Choreographed by the talented Melanie Lane, Nightdance is a piece of contemporary dance that, in a highly artistic and subtle fashion, explores the human body experiences in Melbourne’s nightclub and bar scene. Covering nightclubs, rave halls, the gay scene, and jazz/cabaret clubs, the show is breathtaking in its scope and presentation of night life and its impact on the human body.
It is worth noting that Nightdance is quite an artistic piece, and it requires an ability to appreciate slower moving pieces to get a full feel of the piece. Those with epilepsy should also be mindful that it involves flashing lights.
And now, on with the review!
The opening of the show was bold and rather creepy. As a dance show exploring the impact of nightlife on the human body, the dark and silent stage on which the weirdly angled body of three dancers could just be made out was an interesting choice. This opening really set the pace for the show, which was quite slow despite the music and nature of what they were portraying. Slow, yet tense and highly artistic.
Although initially not exactly the combination you would use to describe a night out at any of the venues portrayed, it the combination of slow and slightly unnerving is an apt summary of night life when you put your mind to it. With everything slowed down, it was possible to see the body movements of the dancers as reflections of what is seen on the dance floors around Melbourne – whether they’re your scene or not.
The sound and lighting was fantastic, with the music reflecting the different club music styles available without overpowering or detracting from the performance. The show also utilised silence in an impactful way, making sure to highlight some of the almost absurd elements of night life culture on the human body in eerie silence. The lighting, epilepsy warning aside, was highly effective. Each “movement” was able to showcase the different styles very well, and it worked seamlessly as a performance.

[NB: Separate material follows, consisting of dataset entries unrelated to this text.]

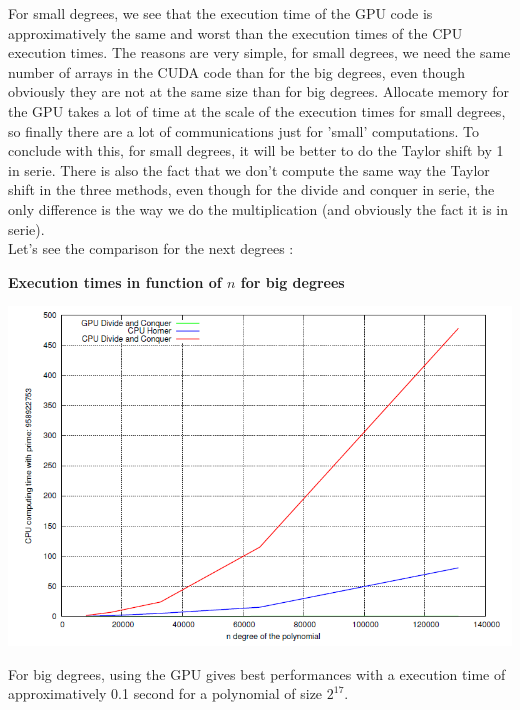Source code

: For small degrees, we see that the execution time of the GPU code is approximatively the same and worst than the execution times of the CPU execution times. The reasons are very simple, for small degrees, we need the same number of arrays in the CUDA code than for the big degrees, even though obviously they are not at the same size than for big degrees. Allocate memory for the GPU takes a lot of time at the scale of the execution times for small degrees, so finally there are a lot of communications just for 'small' computations. To conclude with this, for small degrees, it will be better to do the Taylor shift by 1 in serie. There is also the fact that we don't compute the same way the Taylor shift in the three methods, even though for the divide and conquer in serie, the only difference is the way we do the multiplication (and obviously the fact it is in serie).\\

Let's see the comparison for the next degrees :\\

\begin{center}
\textbf{Execution times in function of $n$ for big degrees}\\
\end{center}

\begin{center}
\includegraphics[scale=0.8]{eps/time_big_n.png}
\end{center}

For big degrees, using the GPU gives best performances with a execution time of approximatively 0.1 second for a polynomial of size $2^{17}$.
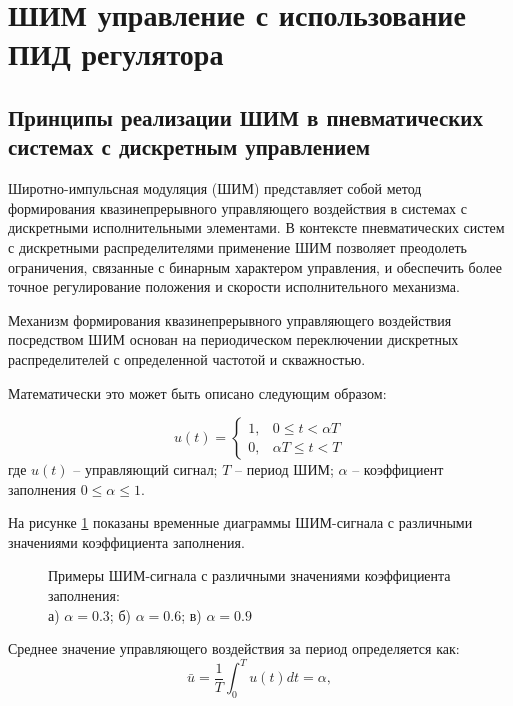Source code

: \section{ШИМ управление с использование ПИД регулятора}\label{sec:ch3/sec2}

\subsection{Принципы реализации ШИМ в пневматических системах с дискретным управлением}\label{subsec:ch3/sec2/sub1}
Широтно-импульсная модуляция (ШИМ) представляет собой метод формирования квазинепрерывного
управляющего воздействия в системах с дискретными исполнительными элементами.
В контексте пневматических систем с дискретными распределителями применение ШИМ
позволяет преодолеть ограничения, связанные с бинарным характером управления, и обеспечить более
точное регулирование положения и скорости исполнительного механизма.

Механизм формирования квазинепрерывного управляющего воздействия
посредством ШИМ основан на периодическом переключении дискретных
распределителей с определенной частотой и скважностью.

Математически это может быть описано следующим образом:

\begin{equation}
	u(t) = \begin{cases}
		1, & 0 \leq t < \alpha T \\
		0, & \alpha T \leq t < T
	\end{cases}
\end{equation}
где $u(t)$ -- управляющий сигнал;
$T$ -- период ШИМ;
$\alpha$ -- коэффициент заполнения $0 \leq \alpha \leq 1$.

На рисунке \ref{fig:ch3:pwm_example} показаны временные диаграммы ШИМ-сигнала
с различными значениями коэффициента заполнения.

\begin{figure}[ht]
	\caption{Примеры ШИМ-сигнала с различными значениями коэффициента заполнения:\\ а) $\alpha = \num{0.3}$; б) $\alpha = \num{0.6}$; в) $\alpha = \num{0.9}$}
	\label{fig:ch3:pwm_example}
\end{figure}

Среднее значение управляющего воздействия за период определяется как:
\begin{equation}
	\bar{u} = \frac{1}{T} \int_0^T u(t) dt = \alpha,
\end{equation}


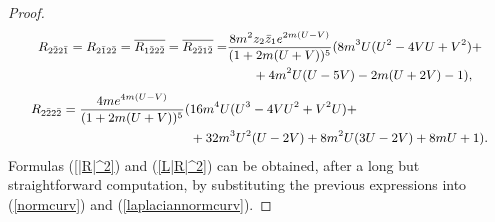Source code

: \documentclass[11pt, reqno]{amsart}
\begin{document}
\begin{proof}
\begin{equation}
{\small\begin{split}
R_{2\bar 2 2\bar 1}=R_{2\bar 1 2\bar 2}=\overline{R_{1\bar 2 2\bar 2}}=\overline{R_{2\bar 2 1\bar 2}}=&\frac{8 m^2z_2\bar z_1e^{2m(U-V)}}{(1+2m(U+V))^5}(8m^3U(U^2-4VU+V^2)+\\
&\quad \quad+4m^2U(U-5V)-2m(U+2V)-1),
\end{split} }\nonumber
\end{equation}
 \begin{equation}
{\small\begin{split}
R_{2\bar 2 2\bar 2}=\frac{4me^{4m(U-V)}}{(1+2m(U+V))^5}(&16m^4U(U^3-4VU^2+V^2U)+\\
&+32m^3U^2(U-2V)+8m^2U(3U-2V)+8mU+1).
\end{split} \nonumber}
\end{equation}
Formulas  (\ref{|R|^2})  and (\ref{L|R|^2})  can be obtained, after a long but straightforward computation,  by substituting
the previous expressions into (\ref{normcurv}) and (\ref{laplaciannormcurv}).
\end{proof}
\end{document}
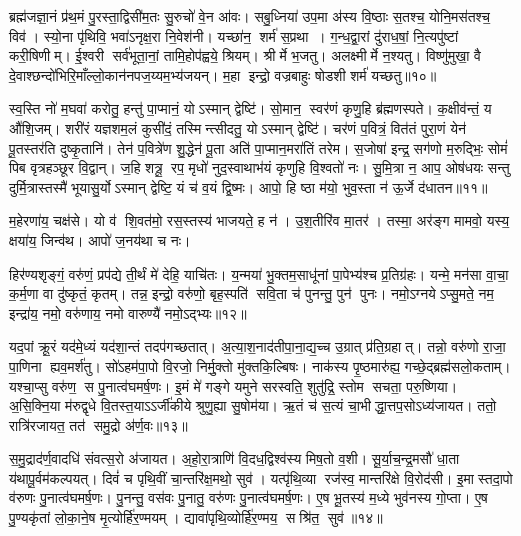 ब्रह्म॑जज्ञा॒नं प्र॑थ॒मं पु॒रस्ता॒द्विसी॑म॒तः सु॒रुचो॑ वे॒न आ॑वः। सबु॒ध्निया॑ उप॒मा अ॑स्य वि॒ष्ठाः स॒तश्च॒ योनि॒मस॑तश्च॒ विव॑। स्यो॒ना पृ॑थिवि॒ भवा॑ऽनृक्ष॒रा नि॒वेश॑नी। यच्छा॑न॒ शर्म॑ स॒प्रथा। ग॒न्ध॒द्वा॒रां दु॑राध॒\ar{}षां॒ नि॒त्यपु॑ष्टां करी॒षिणीम्। ई॒श्वरी सर्व॑भूता॒नां॒ तामि॒होप॑ह्वये॒ श्रियम्। श्रीर्मे भ॒जतु। अलक्ष्मीर्मे न॒श्यतु। विष्णु॑मुखा॒ वै दे॒वाश्छन्दो॑भिरि॒माँल्लो॒कान॑नपज॒य्यम॒भ्य॑जयन्। म॒हा इन्द्रो॒ वज्रबाहुः षोडशी शर्म॑ यच्छतु॥१०॥

 स्व॒स्ति नो॑ म॒घवा॑ करोतु॒ हन्तु॑ पा॒प्मानं॒ योऽस्मान् द्वेष्टि॑। सो॒मान॒ स्वर॑णं कृणु॒हि ब्र॑ह्मणस्पते। क॒क्षीव॑न्तं॒ य औ॑शि॒जम्। शरी॑रं यज्ञशम॒लं कुसी॑दं॒ तस्मिन्त्सीदतु॒ योऽस्मान् द्वेष्टि॑। चर॑णं प॒वित्रं॒ वित॑तं पुरा॒णं येन॑ पू॒तस्तर॑ति दुष्कृ॒तानि॑। तेन॑ प॒वित्रे॑ण शु॒द्धेन॑ पू॒ता अति॑ पा॒प्मान॒मरा॑तिं तरेम। स॒जोषा॑ इन्द्र॒ सग॑णो म॒रुद्भिः॒ सोमं॑ पिब वृत्रहञ्छूर वि॒द्वान्। ज॒हि शत्रू॒ रप॒ मृधो॑ नुद॒स्वाथाभ॑यं कृणुहि वि॒श्वतो॑ नः। सु॒मि॒त्रा न॒ आप॒ ओष॑धयः सन्तु दुर्मि॒त्रास्तस्मै॑ भूयासु॒र्योऽस्मान् द्वेष्टि॒ यं च॑ व॒यं द्वि॒ष्मः। आपो॒ हि ष्ठा म॑यो॒ भुव॒स्ता न॑ ऊ॒र्जे द॑धातन॥११॥
 
 म॒हेरणा॑य॒ चक्ष॑से। यो व॑ शि॒वत॑मो॒ रस॒स्तस्य॑ भाजयते॒ ह न॑। उ॒श॒तीरि॑व मा॒तर॑। तस्मा॒ अर॑ङ्ग मामवो॒ यस्य॒ क्षया॑य॒ जिन्व॑थ। आपो॑ ज॒नय॑था च नः।

 
हिर॑ण्यशृङ्गं॒ वरु॑णं॒ प्रप॑द्ये ती॒र्थं मे॑ देहि॒ याचि॑तः। य॒न्मया॑ भु॒क्तम॒साधू॑नां पा॒पेभ्य॑श्च प्र॒तिग्र॑हः। यन्मे॒ मन॑सा वा॒चा॒ क॒र्म॒णा वा दु॑ष्कृतं॒ कृतम्। तन्न॒ इन्द्रो॒ वरु॑णो॒ बृह॒स्पति॑ सवि॒ता च॑ पुनन्तु॒ पुन॑ पुनः। नमो॒ऽग्नयेऽप्सु॒मते॒ नम॒ इन्द्रा॑य॒ नमो॒ वरु॑णाय॒ नमो वारुण्यै॑ नमो॒ऽद्भ्यः॥१२॥

 यद॒पां क्रू॒रं यद॑मे॒ध्यं यद॑शा॒न्तं तदप॑गच्छतात्। अ॒त्या॒श॒नाद॑ती\-पा॒ना॒द्य॒च्च उ॒ग्रात् प्र॑ति॒ग्रहात्। तन्नो॒ वरु॑णो रा॒जा॒ पा॒णिना ह्यव॒मर्\mbox{}श॑तु। सो॑ऽहम॑पा॒पो वि॒रजो॒ निर्मु॒क्तो मु॑क्तकि॒ल्बिषः। नाक॑स्य पृ॒ष्ठमारु॑ह्य॒ गच्छे॒द्ब्रह्म॑सलो॒कताम्। यश्चा॒प्सु वरु॑ण॒ स पु॒नात्व॑घमर्\mbox{}ष॒णः। इ॒मं मे॑ गङ्गे यमुने सरस्वति॒ शुतु॑द्रि॒ स्तोम सचता॒ परु॒ष्णिया। अ॒सि॒क्नि॒या म॑रुद्\mbox{}वृधे वि॒तस्त॒याऽऽर्जी॑कीये श्रुणु॒ह्या सु॒षोम॑या। ऋ॒तं च॑ स॒त्यं चा॒भीद्धा॒त्तप॒सोऽध्य॑जायत। ततो॒ रात्रि॑रजायत॒ तत॑ समु॒द्रो अ॑र्ण॒वः॥१३॥
 
 स॒मु॒द्राद॑र्ण॒वादधि॑ संवत्स॒रो अ॑जायत। अ॒हो॒रा॒त्राणि॑ वि॒दध॒द्विश्व॑स्य मिष॒तो व॒शी। सू॒र्या॒च॒न्द्र॒मसौ॑ धा॒ता य॑थापू॒र्वम॑कल्पयत्। दिवं॑ च पृथि॒वीं चा॒न्तरि॑क्ष॒मथो॒ सुव॑। यत्पृ॑थि॒व्या रज॑स्व॒ मान्तरि॑क्षे वि॒रोद॑सी। इ॒मास्तदा॒पो व॑रुणः पु॒नात्व॑घमर्\mbox{}ष॒णः। पु॒नन्तु॒ वस॑वः पु॒नातु॒ वरु॑णः पु॒नात्व॑घमर्\mbox{}ष॒णः। ए॒ष भू॒तस्य॑ म॒ध्ये भुव॑नस्य गो॒प्ता। ए॒ष पु॒ण्यकृ॑तां लो॒का॒ने॒ष मृ॒त्योर्\mbox{}हि॑र॒ण्मयम्। द्यावा॑पृथि॒व्योर्\mbox{}हि॑र॒ण्मय॒ सश्रि॑त॒ सुव॑॥१४॥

Perhaps most impressive was the costumes. There were a wide variety of very intriguing costumes, with even the simple opening costumes simulating naked bodies intriguing to watch (they highlighted the dancer’s skilled movements). There were jazz and cabaret-inspired costumes, someone turned the mat on the floor into a costume, and the finale of the gay and risqué nightlife had some spectacular costumes on display. Lady Gaga would’ve been proud.

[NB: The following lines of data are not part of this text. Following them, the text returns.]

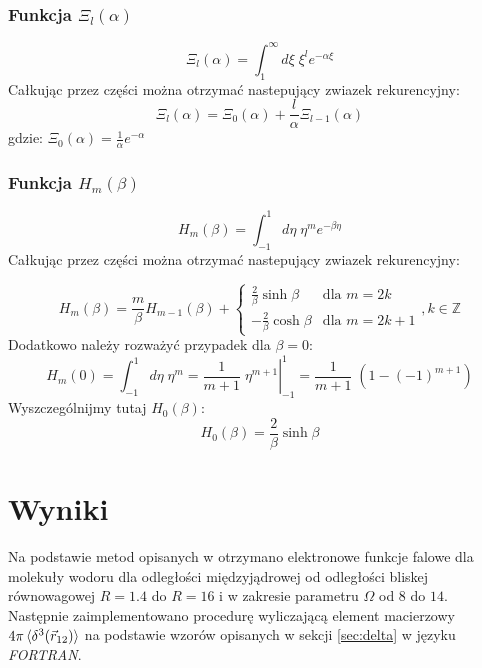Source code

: \documentclass[a4paper,12pt]{article}
\numberwithin{equation}{section}
\numberwithin{table}{section}
\numberwithin{figure}{section}
\begin{document}
\subsubsection{Funkcja $\Xi_l(\alpha)$}

\begin{equation}
\Xi_l(\alpha)= \int_1^\infty d\xi \; \xi^l e^{-\alpha \xi}
\end{equation}
Całkując przez części można otrzymać nastepujący zwiazek rekurencyjny:
\begin{equation}
\Xi_l(\alpha)=\Xi_0(\alpha) + \frac{l}{\alpha}\Xi_{l-1}(\alpha)
\end{equation}
gdzie: $\Xi_0(\alpha)=\frac{1}{\alpha}e^{-\alpha}$

\subsubsection{Funkcja $H_m(\beta)$}
\begin{equation}
H_m(\beta)=\int_{-1}^1 d\eta \; \eta^m e^{-\beta \eta}
\end{equation}
Całkując przez części można otrzymać nastepujący zwiazek rekurencyjny:

\begin{equation}
H_m(\beta)= \frac{m}{\beta}H_{m-1}(\beta) + \begin{cases}\frac{2}{\beta}\sinh \beta& \text{dla  $m=2k$}\\-\frac{2}{\beta}\cosh \beta& \text{dla $m=2k+1$}
\end{cases}, k \in \mathbb{Z}
\end{equation}
Dodatkowo należy rozważyć przypadek dla $\beta=0$:
\begin{equation}
H_m(0)=\int_{-1}^1 d\eta \; \eta^m = \left.\frac{1}{m+1} \; \eta^{m+1}\right|_{-1}^{1}= \frac{1}{m+1}\;(1-(-1)^{m+1})
\end{equation}
Wyszczególnijmy tutaj $H_0(\beta)$:
\begin{equation}
H_0(\beta) = \frac{2}{\beta} \sinh \beta
\end{equation}
%
%
\newpage
\section{Wyniki}
Na podstawie metod opisanych w \cite{pachucki2010,pachucki2012,pachucki2013,pachucki2013a} otrzymano elektronowe funkcje falowe dla molekuły wodoru dla odległości międzyjądrowej od odległości bliskej równowagowej \mbox{$R = 1.4$} do $R = 16$ i w zakresie parametru $\Omega$ od $8$ do $14$. Następnie zaimplementowano procedurę wyliczającą element macierzowy $4\pi\braket{\delta^3(\vec{r}_{12})}$ na podstawie wzorów opisanych w sekcji \ref{sec:delta} w języku \emph{FORTRAN}.
\end{document}
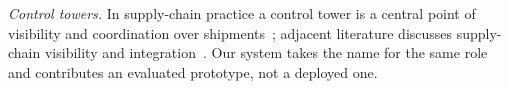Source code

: \textit{Control towers.} In supply-chain practice a control tower is a central point of visibility and coordination over shipments~\cite{trzuskawska2017control}; adjacent literature discusses supply-chain visibility and integration~\cite{barratt2007antecedents,somapa2018characterizing,francis2008supply,chaffin2024systematic}. Our system takes the name for the same role and contributes an evaluated prototype, not a deployed one.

But by far the best costume was a synthesis of the light show and the costume department. The dancer was wearing what can only be called a cyberpunk-inspired outfit, with lights attached to his body underneath a sinister jacket and futuristic glasses. When he began to dance, the crowd was blown away by the dancer’s skill, the lights on his costume, and the soundtrack, which all worked together in an inspiring combination.
The only real problem with the show was the fact that it sat awkwardly at times between being absurd and laughable on the one hand, and tense and straining on the other. There were a few moments when there were some chuckles in the audience, although they were sporadic and the atmosphere of the room didn’t match necessarily what was happening on stage.
Overall, Nightdance is an enjoyable dance number for the more artistically inclined among us. Providing an engaging and new view of Melbourne’s night life, and the impact it has on the human body, and with its incredible array of costumes and lighting, the show is very much something that will change your perspective.